What is in the library

Canonical L peptide identity records.
Dense edit-distance-2 neighborhoods around selected source scaffolds.
Linear and configured exact-form peptides, including selected disulfide, pyroglutamate, N-acetyl, C-amide, salt, and counterion forms.
JSON, Parquet, FASTA, hash manifests, source references, and sequence-to-shard indexes.
Per-package wrapper pages and machine-readable upload manifests.

How each record is specified

Every row is a complete structural specification of one molecule, not a bare string.
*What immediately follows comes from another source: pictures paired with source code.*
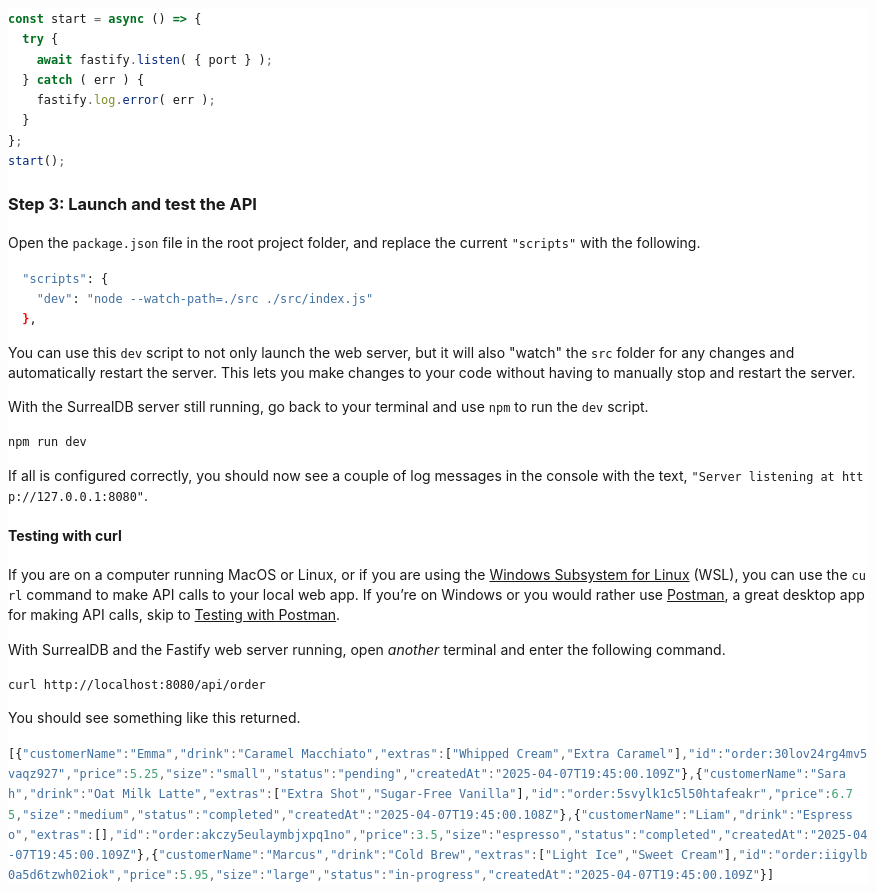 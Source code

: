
 ```javascript
const start = async () => {
  try {
    await fastify.listen( { port } );
  } catch ( err ) {
    fastify.log.error( err );
  }
};
start();
```

### Step 3: Launch and test the API

Open the `package.json` file in the root project folder, and replace the current `"scripts"` with the following.

```sh
  "scripts": {
    "dev": "node --watch-path=./src ./src/index.js"
  },
```

You can use this `dev` script to not only launch the web server, but it will also "watch" the `src` folder for any changes and automatically restart the server. This lets you make changes to your code without having to manually stop and restart the server.

With the SurrealDB server still running, go back to your terminal and use `npm` to run the `dev` script.

```sh
npm run dev
```

If all is configured correctly, you should now see a couple of log messages in the console with the text, `"Server listening at http://127.0.0.1:8080"`.

#### Testing with curl

If you are on a computer running MacOS or Linux, or if you are using the [Windows Subsystem for Linux](https://learn.microsoft.com/en-us/windows/wsl/about) (WSL), you can use the `curl` command to make API calls to your local web app. If you’re on Windows or you would rather use [Postman](https://www.postman.com/downloads/), a great desktop app for making API calls, skip to [Testing with Postman](#testing-with-postman).

With SurrealDB and the Fastify web server running, open *another* terminal and enter the following command.

```sh
curl http://localhost:8080/api/order
```

You should see something like this returned.

```javascript
[{"customerName":"Emma","drink":"Caramel Macchiato","extras":["Whipped Cream","Extra Caramel"],"id":"order:30lov24rg4mv5vaqz927","price":5.25,"size":"small","status":"pending","createdAt":"2025-04-07T19:45:00.109Z"},{"customerName":"Sarah","drink":"Oat Milk Latte","extras":["Extra Shot","Sugar-Free Vanilla"],"id":"order:5svylk1c5l50htafeakr","price":6.75,"size":"medium","status":"completed","createdAt":"2025-04-07T19:45:00.108Z"},{"customerName":"Liam","drink":"Espresso","extras":[],"id":"order:akczy5eulaymbjxpq1no","price":3.5,"size":"espresso","status":"completed","createdAt":"2025-04-07T19:45:00.109Z"},{"customerName":"Marcus","drink":"Cold Brew","extras":["Light Ice","Sweet Cream"],"id":"order:iigylb0a5d6tzwh02iok","price":5.95,"size":"large","status":"in-progress","createdAt":"2025-04-07T19:45:00.109Z"}]
```
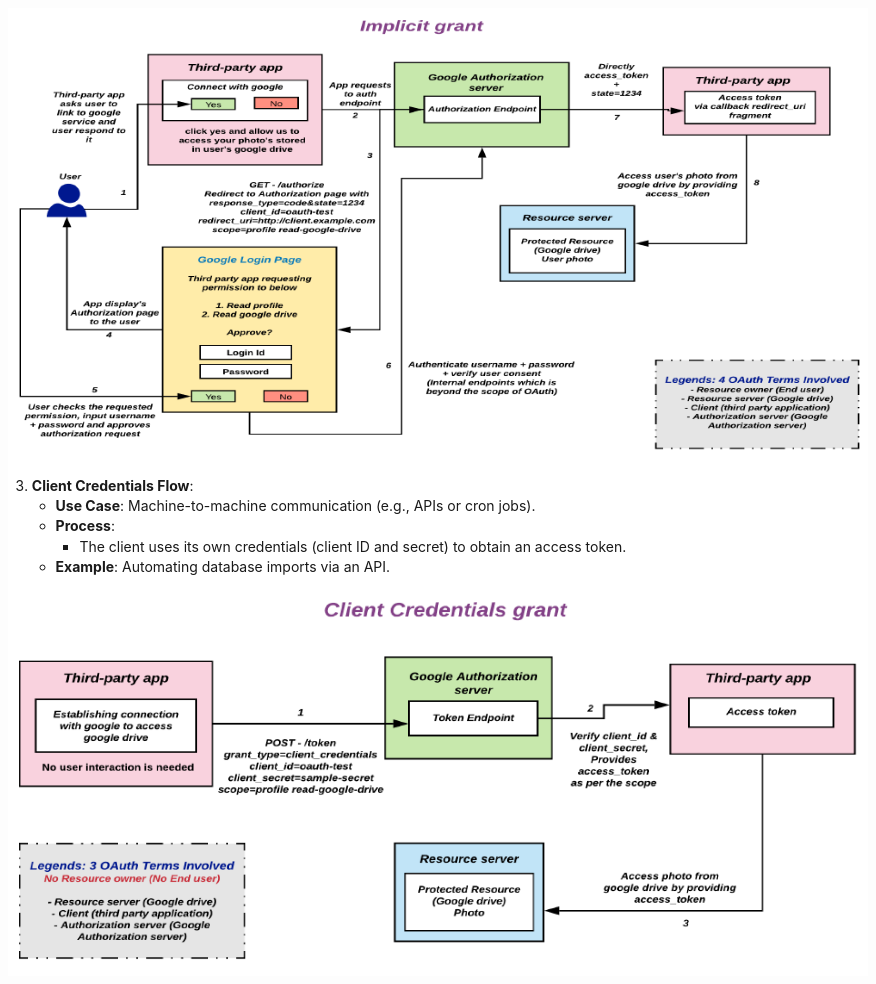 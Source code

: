 ![49](49.png)

3. **Client Credentials Flow**:
   - **Use Case**: Machine-to-machine communication (e.g., APIs or cron jobs).
   - **Process**:
     - The client uses its own credentials (client ID and secret) to obtain an access token.
   - **Example**: Automating database imports via an API.

![50](50.png)
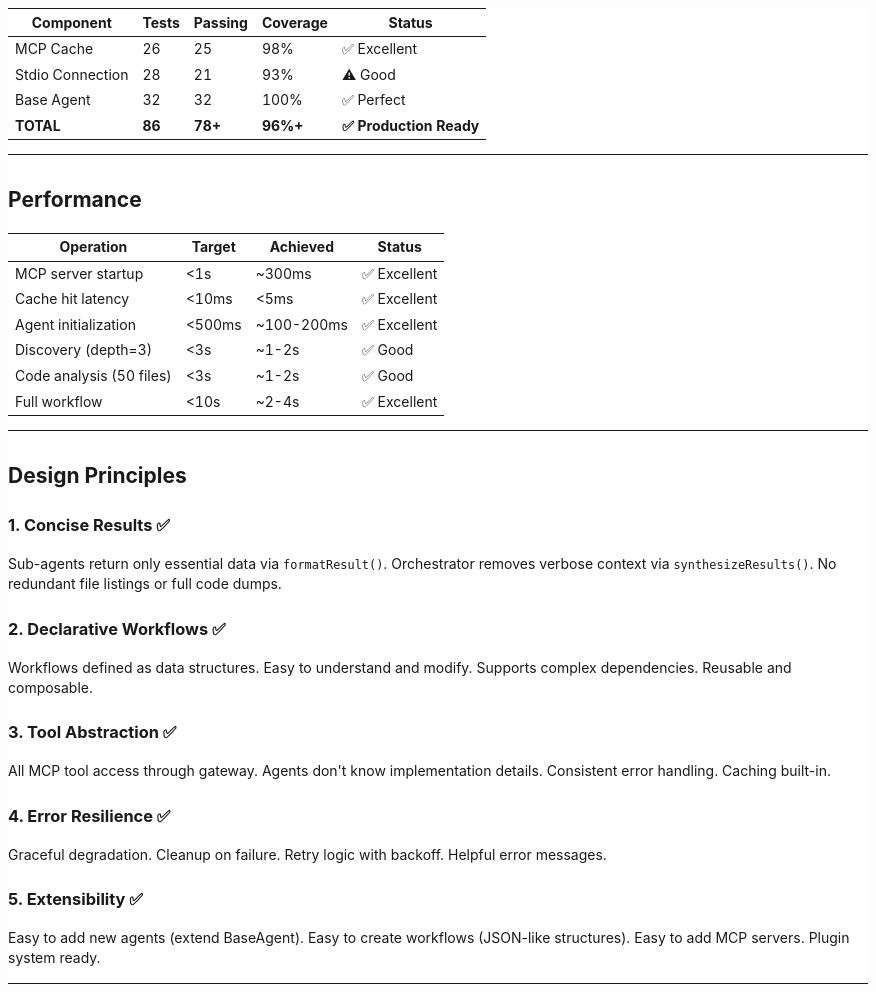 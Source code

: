 | Component | Tests | Passing | Coverage | Status |
|-----------|-------|---------|----------|--------|
| MCP Cache | 26 | 25 | 98% | ✅ Excellent |
| Stdio Connection | 28 | 21 | 93% | ⚠️ Good |
| Base Agent | 32 | 32 | 100% | ✅ Perfect |
| **TOTAL** | **86** | **78+** | **96%+** | **✅ Production Ready** |

---

## Performance

| Operation | Target | Achieved | Status |
|-----------|--------|----------|--------|
| MCP server startup | <1s | ~300ms | ✅ Excellent |
| Cache hit latency | <10ms | <5ms | ✅ Excellent |
| Agent initialization | <500ms | ~100-200ms | ✅ Excellent |
| Discovery (depth=3) | <3s | ~1-2s | ✅ Good |
| Code analysis (50 files) | <3s | ~1-2s | ✅ Good |
| Full workflow | <10s | ~2-4s | ✅ Excellent |

---

## Design Principles

### 1. Concise Results ✅
Sub-agents return only essential data via `formatResult()`. Orchestrator removes verbose context via `synthesizeResults()`. No redundant file listings or full code dumps.

### 2. Declarative Workflows ✅
Workflows defined as data structures. Easy to understand and modify. Supports complex dependencies. Reusable and composable.

### 3. Tool Abstraction ✅
All MCP tool access through gateway. Agents don't know implementation details. Consistent error handling. Caching built-in.

### 4. Error Resilience ✅
Graceful degradation. Cleanup on failure. Retry logic with backoff. Helpful error messages.

### 5. Extensibility ✅
Easy to add new agents (extend BaseAgent). Easy to create workflows (JSON-like structures). Easy to add MCP servers. Plugin system ready.

---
The record is meant to stand on its own terms: a reader skilled in peptide chemistry can determine exactly which compound is described and, using only routine and well-established methods, make and verify it.

Each record fixes:

The full sequence in canonical one-letter form, with explicit length.
Stereochemistry, defaulting to canonical L unless a residue is marked otherwise.
N- and C-terminal modifications such as pyroglutamate, N-acetyl, and C-amide where present.
Side-chain and cross-link state, including specified disulfide connectivity.
Salt and counterion form where a configured form is disclosed.
A deterministic identifier and a content hash that name this exact compound and no other.

Because each enumerated member carries its own deterministic identifier and content hash, the library specifies every member individually and exactly. It is not an undifferentiated genus: a given target molecule either matches a catalogued identifier exactly or it does not.

Reproducing and verifying a record

Releases are deterministic. Given a source scaffold and the published enumeration parameters, the same record set is regenerated in the same canonical form and validates against the package hash manifest, so any reader can independently confirm what was catalogued and when.

To check whether a specific molecule is in the public record:

Canonicalize the target into the same sequence-plus-form representation used here.
Compute its content hash with the published hashing scheme.
Look the hash up in the package hash manifest and the sequence-to-shard index.

A match establishes that the exact compound, in that exact form, was publicly and verifiably catalogued as of the release date. The members are accessible by methods already within ordinary skill — solid-phase synthesis for linear and configured peptides, recombinant expression for longer backbones, with established terminal and disulfide chemistries — so no novel or operational protocol is required, and none is published here.

Public releases

The releases are hosted as static files. Every package has a wrapper page, package manifest, hash manifest, artifact index, citation metadata, sample assets, and shard index.